What is the difference between HIPAA and Consumer Privacy Laws?

In this article, we'll be breaking down all the essential information you need to know to understand the differences between HIPAA, PHI, and consumer privacy laws.

If you're someone who is concerned about your personal information being kept private, then you've probably heard about HIPAA and PHI data. But do you really know what they are, and how they differ from consumer privacy laws? 

HIPAA and Protected Health Information (PHI)

Let's start with HIPAA. HIPAA stands for the Health Insurance Portability and Accountability Act, which was passed by Congress in 1996. Essentially, HIPAA is a set of regulations that were put in place to protect the privacy and security of patients' medical records and other protected health information (PHI). This includes things like your medical history, test results, and other sensitive data that could be used to identify you as it relates to your medical information.

Protected health information (PHI) refers to individually identifiable health information that is created, received, stored, or transmitted by an entity covered under HIPAA. PHI includes any information related to an individual's physical or mental health, healthcare provision, or payment for healthcare services.

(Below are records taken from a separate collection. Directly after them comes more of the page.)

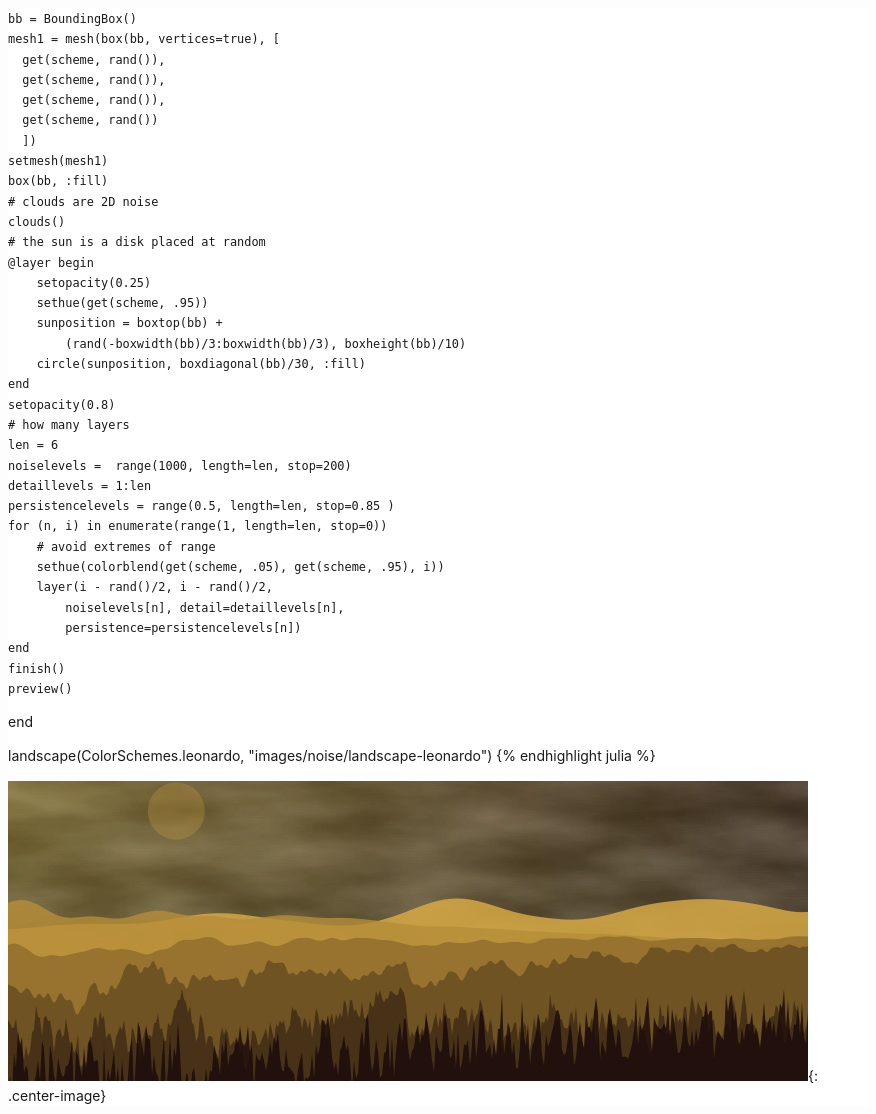     bb = BoundingBox()
    mesh1 = mesh(box(bb, vertices=true), [
      get(scheme, rand()),
      get(scheme, rand()),
      get(scheme, rand()),
      get(scheme, rand())
      ])
    setmesh(mesh1)
    box(bb, :fill)
    # clouds are 2D noise
    clouds()
    # the sun is a disk placed at random
    @layer begin
        setopacity(0.25)
        sethue(get(scheme, .95))
        sunposition = boxtop(bb) +
            (rand(-boxwidth(bb)/3:boxwidth(bb)/3), boxheight(bb)/10)
        circle(sunposition, boxdiagonal(bb)/30, :fill)
    end
    setopacity(0.8)
    # how many layers
    len = 6
    noiselevels =  range(1000, length=len, stop=200)
    detaillevels = 1:len
    persistencelevels = range(0.5, length=len, stop=0.85 )
    for (n, i) in enumerate(range(1, length=len, stop=0))
        # avoid extremes of range
        sethue(colorblend(get(scheme, .05), get(scheme, .95), i))
        layer(i - rand()/2, i - rand()/2,
            noiselevels[n], detail=detaillevels[n],
            persistence=persistencelevels[n])
    end
    finish()
    preview()
end

landscape(ColorSchemes.leonardo, "images/noise/landscape-leonardo")
{% endhighlight julia %}

![image label](/images/noise/landscape-leonardo.png){: .center-image}
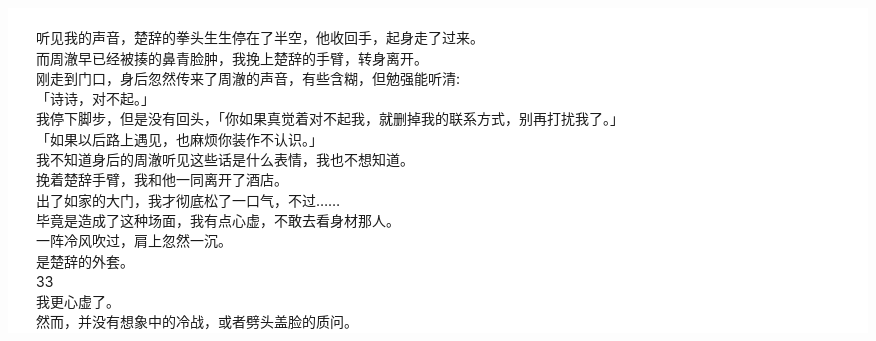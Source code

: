 <br>   
&emsp;&emsp;听见我的声音，楚辞的拳头生生停在了半空，他收回手，起身走了过来。  
<br>   
&emsp;&emsp;而周澈早已经被揍的鼻青脸肿，我挽上楚辞的手臂，转身离开。  
<br>   
&emsp;&emsp;刚走到门口，身后忽然传来了周澈的声音，有些含糊，但勉强能听清:  
<br>   
&emsp;&emsp;「诗诗，对不起。」  
<br>   
&emsp;&emsp;我停下脚步，但是没有回头，「你如果真觉着对不起我，就删掉我的联系方式，别再打扰我了。」  
<br>   
&emsp;&emsp;「如果以后路上遇见，也麻烦你装作不认识。」  
<br>   
&emsp;&emsp;我不知道身后的周澈听见这些话是什么表情，我也不想知道。  
<br>   
&emsp;&emsp;挽着楚辞手臂，我和他一同离开了酒店。  
<br>   
&emsp;&emsp;出了如家的大门，我才彻底松了一口气，不过……  
<br>   
&emsp;&emsp;毕竟是造成了这种场面，我有点心虚，不敢去看身材那人。  
<br>   
&emsp;&emsp;一阵冷风吹过，肩上忽然一沉。  
<br>   
&emsp;&emsp;是楚辞的外套。  
<br>   
&emsp;&emsp;33  
<br>   
&emsp;&emsp;我更心虚了。  
<br>   
&emsp;&emsp;然而，并没有想象中的冷战，或者劈头盖脸的质问。  
<br>   

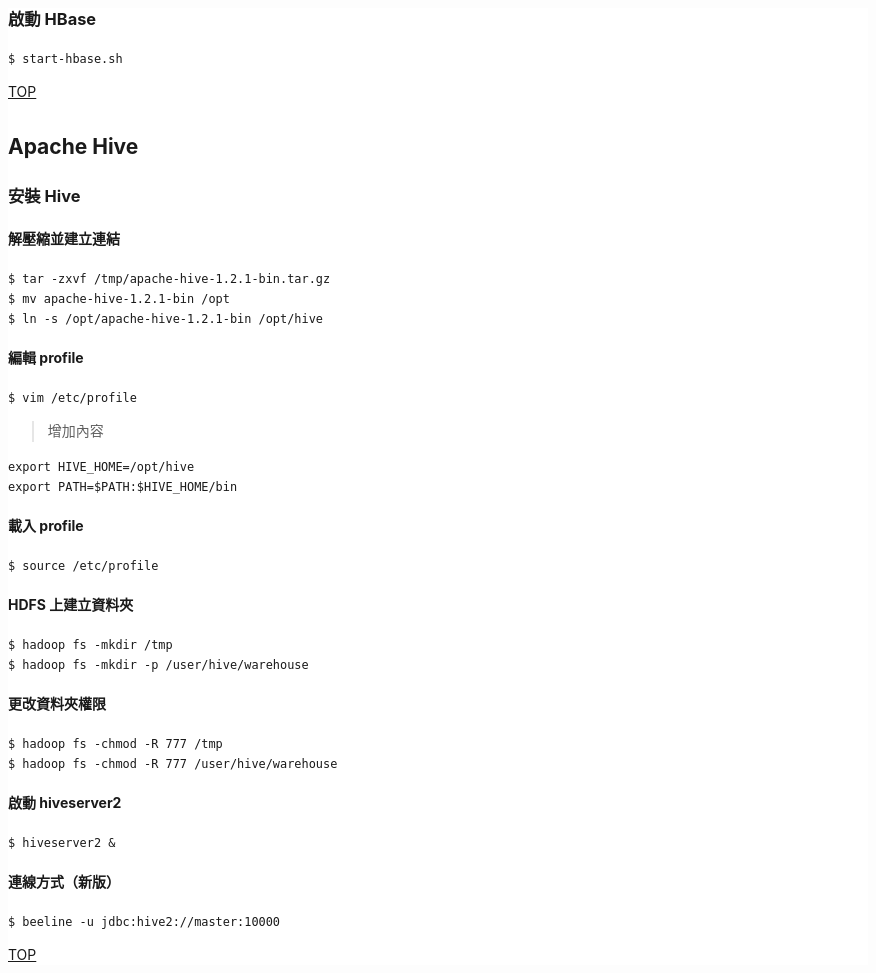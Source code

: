### 啟動 HBase

	$ start-hbase.sh
	
[TOP](#toc_0)
	
## Apache Hive

### 安裝 Hive

#### 解壓縮並建立連結

	$ tar -zxvf /tmp/apache-hive-1.2.1-bin.tar.gz
	$ mv apache-hive-1.2.1-bin /opt
	$ ln -s /opt/apache-hive-1.2.1-bin /opt/hive
	
#### 編輯 profile

	$ vim /etc/profile

> 增加內容
> 
	export HIVE_HOME=/opt/hive
	export PATH=$PATH:$HIVE_HOME/bin
	
#### 載入 profile

	$ source /etc/profile
	
#### HDFS 上建立資料夾

	$ hadoop fs -mkdir /tmp
	$ hadoop fs -mkdir -p /user/hive/warehouse
	
#### 更改資料夾權限
	
	$ hadoop fs -chmod -R 777 /tmp
	$ hadoop fs -chmod -R 777 /user/hive/warehouse
	
#### 啟動 hiveserver2

	$ hiveserver2 &

#### 連線方式（新版）
	
	$ beeline -u jdbc:hive2://master:10000
	
[TOP](#toc_0)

Here are some examples of Protected Health Information (PHI):

  • Medical Records: Information related to an individual's medical conditions, diagnoses, treatments, and medications prescribed.
  • Example: A patient's medical record indicating a diagnosis of diabetes, including their blood glucose levels, prescribed insulin dosage, and any complications.
  • Lab Results: Test results, including blood tests, genetic testing, and pathology reports.
  • Example: A laboratory report showing a patient's cholesterol levels, liver function, or genetic predisposition to certain diseases.
  • Prescription Information: Details about prescribed medications, including drug names, dosages, and instructions.
  • Example: A pharmacy record indicating that a patient was prescribed a specific medication for a certain condition, along with the dosage and refill information.
  • Billing and Insurance Information: Records related to healthcare services provided, payment details, and insurance coverage.
  • Example: An explanation of benefits (EOB) document showing the services received by a patient, the corresponding charges, and the insurance reimbursement amounts.
  • Imaging Studies: X-rays, MRI scans, CT scans, or other medical imaging reports.
  • Example: An MRI report containing detailed images and findings related to a patient's brain structure or any abnormalities detected.
  • Appointment Records: Information about scheduled appointments, including dates, times, and reasons for visits.
  • Example: An appointment log indicating that a patient visited a specific specialist for a consultation regarding their chronic back pain.
  • Mental Health Information: Notes from therapy sessions, psychiatric evaluations, or counseling records.
  • Example: Psychotherapy progress notes documenting a patient's symptoms, treatment plans, or discussions about their emotional well-being.

It's important to note that PHI includes any individually identifiable health information. Meaning, indirect identifiers like birth dates, demographic data, contact information, or any other information that can be used to identify an individual does fall under PHI, but only in the context of patient's health information.

What this means is that names, phone numbers, email addresses, demographic information, etc. do not always fall under HIPAA or PHI if not associated with patient medical information. However, though names, phone numbers, email addresses, demographic information, etc. do not always fall under HIPAA and PHI privacy laws, they do fall under consumer privacy laws.

Consumer Privacy Laws

On the other hand, consumer privacy laws, such as the General Data Protection Regulation (GDPR) in Europe or the California Consumer Privacy Act (CCPA) in the United States, are broader in scope and cover personal data in various industries, not just healthcare. While HIPAA focuses specifically on PHI, consumer privacy laws protect personal information collected and processed by businesses, including:

  • Personal Identifiers: Names, addresses, phone numbers, email addresses, and social security numbers.
  • Financial Information: Credit card details, bank account numbers, and transaction history.
  • Online Identifiers: IP addresses, cookies, and device information.
  • Behavioral Data: Purchase history, browsing patterns, and preferences.

While there may be some overlap in terms of protecting personal information, HIPAA specifically focuses on healthcare-related data and is designed to regulate the healthcare industry, whereas consumer privacy laws have a broader scope and apply to various industries that handle personal data.

Does Styku Fall Under HIPAA and PHI?

No. Though, Styku does collect personal identifiable information like names, email addresses, etc., this data is not related to patient medical and health information.

Does Styku Fall Under Consumer Privacy Laws?

Yes. Because Styku collects personal identifiable information like names, email addresses, etc., Styku strictly protects that information based on national and international consumer privacy laws.

What is Styku's Privacy Policy?

You can find Styku's Privacy Policy publicly available here: https://www.styku.com/privacy

Does Styku Sell My Information?

No. At Styku, we take your privacy seriously. We do not sell or share your data with any 3rd parties.


In summary, both businesses and consumers can trust that their data is safe and secure with Styku. Also, the data and information collected from a Styku scan does not fall under HIPAA, nor is it considered PHI.